Exercise description: Word for word, restate the lines of the data below between those holding "Source code" and "Module configuration presets can", inclusive; pictures do not belong in the copy.

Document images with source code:
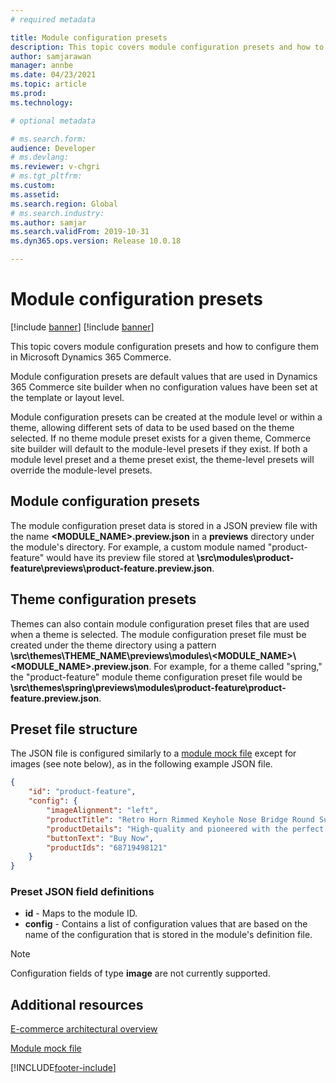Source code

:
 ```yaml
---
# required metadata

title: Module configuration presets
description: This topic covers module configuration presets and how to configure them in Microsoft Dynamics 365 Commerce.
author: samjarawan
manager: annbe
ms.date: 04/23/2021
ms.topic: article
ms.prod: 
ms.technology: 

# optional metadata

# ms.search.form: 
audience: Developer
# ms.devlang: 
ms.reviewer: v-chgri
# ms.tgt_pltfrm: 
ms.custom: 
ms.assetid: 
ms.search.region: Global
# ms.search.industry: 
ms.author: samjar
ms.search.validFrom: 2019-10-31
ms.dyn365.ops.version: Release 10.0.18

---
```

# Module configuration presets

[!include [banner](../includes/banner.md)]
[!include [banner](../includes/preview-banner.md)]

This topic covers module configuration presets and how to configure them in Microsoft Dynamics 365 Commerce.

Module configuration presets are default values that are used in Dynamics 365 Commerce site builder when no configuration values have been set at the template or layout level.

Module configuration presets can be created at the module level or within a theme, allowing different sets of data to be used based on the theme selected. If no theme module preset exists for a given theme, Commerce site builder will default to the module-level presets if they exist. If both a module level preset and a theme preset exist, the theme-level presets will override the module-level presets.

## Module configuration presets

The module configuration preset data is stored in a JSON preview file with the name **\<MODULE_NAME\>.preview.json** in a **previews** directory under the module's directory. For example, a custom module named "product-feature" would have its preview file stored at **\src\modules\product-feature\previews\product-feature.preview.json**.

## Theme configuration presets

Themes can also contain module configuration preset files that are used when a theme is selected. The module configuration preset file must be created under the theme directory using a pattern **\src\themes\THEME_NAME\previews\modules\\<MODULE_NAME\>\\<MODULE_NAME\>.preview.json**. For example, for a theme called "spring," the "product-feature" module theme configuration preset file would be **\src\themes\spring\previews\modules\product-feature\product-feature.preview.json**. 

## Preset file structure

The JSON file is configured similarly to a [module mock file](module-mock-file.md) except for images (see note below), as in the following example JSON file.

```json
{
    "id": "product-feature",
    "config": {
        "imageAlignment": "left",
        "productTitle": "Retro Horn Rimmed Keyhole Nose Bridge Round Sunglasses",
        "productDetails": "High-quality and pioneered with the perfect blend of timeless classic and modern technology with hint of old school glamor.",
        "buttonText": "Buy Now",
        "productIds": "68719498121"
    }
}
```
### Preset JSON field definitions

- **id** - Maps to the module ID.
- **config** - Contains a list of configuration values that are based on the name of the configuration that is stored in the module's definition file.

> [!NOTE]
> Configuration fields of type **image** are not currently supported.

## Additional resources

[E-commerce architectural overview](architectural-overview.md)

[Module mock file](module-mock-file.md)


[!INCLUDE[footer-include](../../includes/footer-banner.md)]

--

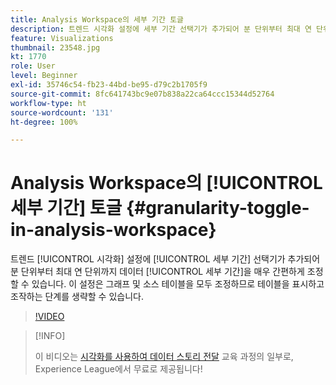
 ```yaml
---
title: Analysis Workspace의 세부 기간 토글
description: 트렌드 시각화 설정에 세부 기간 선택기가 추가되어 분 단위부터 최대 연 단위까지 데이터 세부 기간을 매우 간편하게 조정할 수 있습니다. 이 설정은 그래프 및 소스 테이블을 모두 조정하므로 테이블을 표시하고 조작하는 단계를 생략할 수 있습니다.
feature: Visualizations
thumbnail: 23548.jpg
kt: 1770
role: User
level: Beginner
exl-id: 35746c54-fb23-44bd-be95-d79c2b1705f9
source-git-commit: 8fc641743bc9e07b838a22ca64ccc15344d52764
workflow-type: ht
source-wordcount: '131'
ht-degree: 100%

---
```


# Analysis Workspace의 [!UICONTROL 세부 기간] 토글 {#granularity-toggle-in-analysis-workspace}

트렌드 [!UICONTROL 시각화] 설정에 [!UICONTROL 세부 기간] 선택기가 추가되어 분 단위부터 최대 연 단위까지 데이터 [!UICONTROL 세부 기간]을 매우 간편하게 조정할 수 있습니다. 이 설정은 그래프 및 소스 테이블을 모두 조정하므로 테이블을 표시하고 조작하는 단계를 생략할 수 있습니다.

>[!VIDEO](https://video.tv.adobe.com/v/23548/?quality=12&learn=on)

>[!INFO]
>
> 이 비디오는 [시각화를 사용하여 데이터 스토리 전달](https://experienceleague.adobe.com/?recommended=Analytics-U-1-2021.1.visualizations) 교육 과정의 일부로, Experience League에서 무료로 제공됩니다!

Solution to the exercise:
Source code

:
 ```yaml
---
# required metadata

title: Module configuration presets
description: This topic covers module configuration presets and how to configure them in Microsoft Dynamics 365 Commerce.
author: samjarawan
manager: annbe
ms.date: 04/23/2021
ms.topic: article
ms.prod: 
ms.technology: 

# optional metadata

# ms.search.form: 
audience: Developer
# ms.devlang: 
ms.reviewer: v-chgri
# ms.tgt_pltfrm: 
ms.custom: 
ms.assetid: 
ms.search.region: Global
# ms.search.industry: 
ms.author: samjar
ms.search.validFrom: 2019-10-31
ms.dyn365.ops.version: Release 10.0.18

---
```

# Module configuration presets

[!include [banner](../includes/banner.md)]
[!include [banner](../includes/preview-banner.md)]

This topic covers module configuration presets and how to configure them in Microsoft Dynamics 365 Commerce.

Module configuration presets are default values that are used in Dynamics 365 Commerce site builder when no configuration values have been set at the template or layout level.

Module configuration presets can be created at the module level or within a theme, allowing different sets of data to be used based on the theme selected. If no theme module preset exists for a given theme, Commerce site builder will default to the module-level presets if they exist. If both a module level preset and a theme preset exist, the theme-level presets will override the module-level presets.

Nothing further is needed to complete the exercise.